= TO DO =
Check each line of the data, and copy those where "balls" appears.

[Dataset entries]

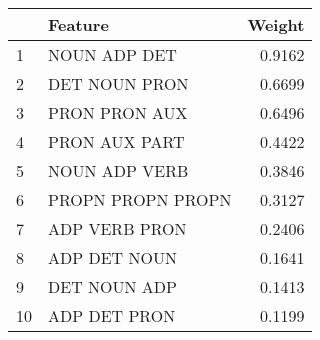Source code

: \begin{tabular}{llr}
\toprule
{} &            Feature &  Weight \\
\midrule
1  &       NOUN ADP DET &  0.9162 \\
2  &      DET NOUN PRON &  0.6699 \\
3  &      PRON PRON AUX &  0.6496 \\
4  &      PRON AUX PART &  0.4422 \\
5  &      NOUN ADP VERB &  0.3846 \\
6  &  PROPN PROPN PROPN &  0.3127 \\
7  &      ADP VERB PRON &  0.2406 \\
8  &       ADP DET NOUN &  0.1641 \\
9  &       DET NOUN ADP &  0.1413 \\
10 &       ADP DET PRON &  0.1199 \\
\bottomrule
\end{tabular}

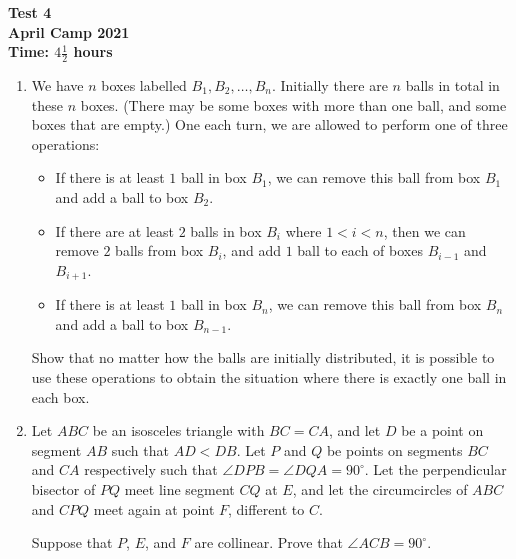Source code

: \documentclass{article}
\begin{document}
\thispagestyle{empty}

\begin{center}
  \textbf{\Large Test 4}
  \\ \vspace{1em}
  \textbf{\large April Camp 2021}
  \\ \vspace{1em}
  \textbf{\large Time: $4\frac{1}{2}$ hours}
\end{center}

\vfill

\begin{enumerate}[leftmargin=0pt, itemsep=12pt]

\item %
We have $n$ boxes labelled $B_1, B_2, \dots, B_n$. Initially there are $n$ balls in total in these $n$ boxes. (There may be some boxes with more than one ball, and some boxes that are empty.) One each turn, we are allowed to perform one of three operations:
\begin{itemize}
  \item If there is at least $1$ ball in box $B_1$, we can remove this ball from box $B_1$ and add a ball to box $B_2$.
  \item If there are at least $2$ balls in box $B_i$ where $1 < i < n$, then we can remove $2$ balls from box $B_i$, and add $1$ ball to each of boxes $B_{i - 1}$ and $B_{i + 1}$.
  \item If there is at least $1$ ball in box $B_n$, we can remove this ball from box $B_n$ and add a ball to box $B_{n - 1}$.
\end{itemize}
Show that no matter how the balls are initially distributed, it is possible to use these operations to obtain the situation where there is exactly one ball in each box.


\item %
Let $ABC$ be an isosceles triangle with $BC = CA$, and let $D$ be a point on segment $AB$ such that $AD < DB$.
Let $P$ and $Q$ be points on segments $BC$ and $CA$ respectively such that $\angle DPB = \angle DQA = 90^\circ$.
Let the perpendicular bisector of $PQ$ meet line segment $CQ$ at $E$, and let the circumcircles of $ABC$ and $CPQ$ meet again at point $F$, different to $C$.

Suppose that $P$, $E$, and $F$ are collinear.
Prove that $\angle ACB = 90^\circ$.



\end{enumerate}
\end{document}
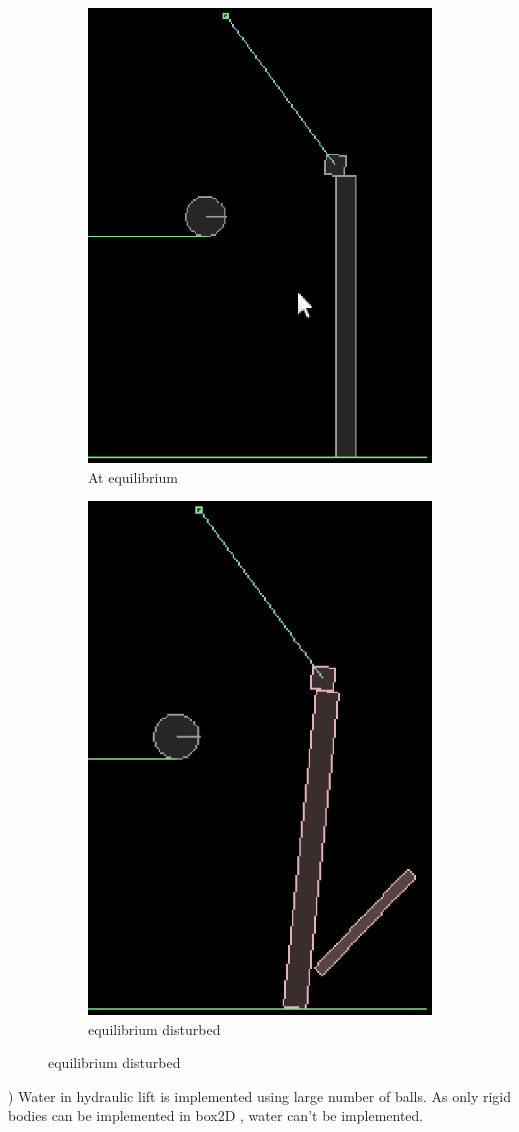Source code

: \documentclass[a4paper,11pt]{article}
\begin{document}
{\begin{figure}[h]
\centering
\begin{subfigure}{.5\textwidth}
  \centering
  \includegraphics[width=.4\linewidth]{image7}
  \caption{At equilibrium}
  \label{fig:image7}
\end{subfigure}%
\begin{subfigure}{.5\textwidth}
  \centering
  \includegraphics[width=.4\linewidth]{image8}
  \caption{equilibrium disturbed}
  \label{fig:image8}
\end{subfigure}
\end{figure}

) Water in hydraulic lift is implemented using large number of balls. As only rigid bodies can be implemented in box2D , water can't be implemented. \\

}
\end{document}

= RESULT FOR THIS TASK =
We have $n$ boxes labelled $B_1, B_2, \dots, B_n$. Initially there are $n$ balls in total in these $n$ boxes. (There may be some boxes with more than one ball, and some boxes that are empty.) One each turn, we are allowed to perform one of three operations:
  \item If there are at least $2$ balls in box $B_i$ where $1 < i < n$, then we can remove $2$ balls from box $B_i$, and add $1$ ball to each of boxes $B_{i - 1}$ and $B_{i + 1}$.
Show that no matter how the balls are initially distributed, it is possible to use these operations to obtain the situation where there is exactly one ball in each box.
) Water in hydraulic lift is implemented using large number of balls. As only rigid bodies can be implemented in box2D , water can't be implemented. \\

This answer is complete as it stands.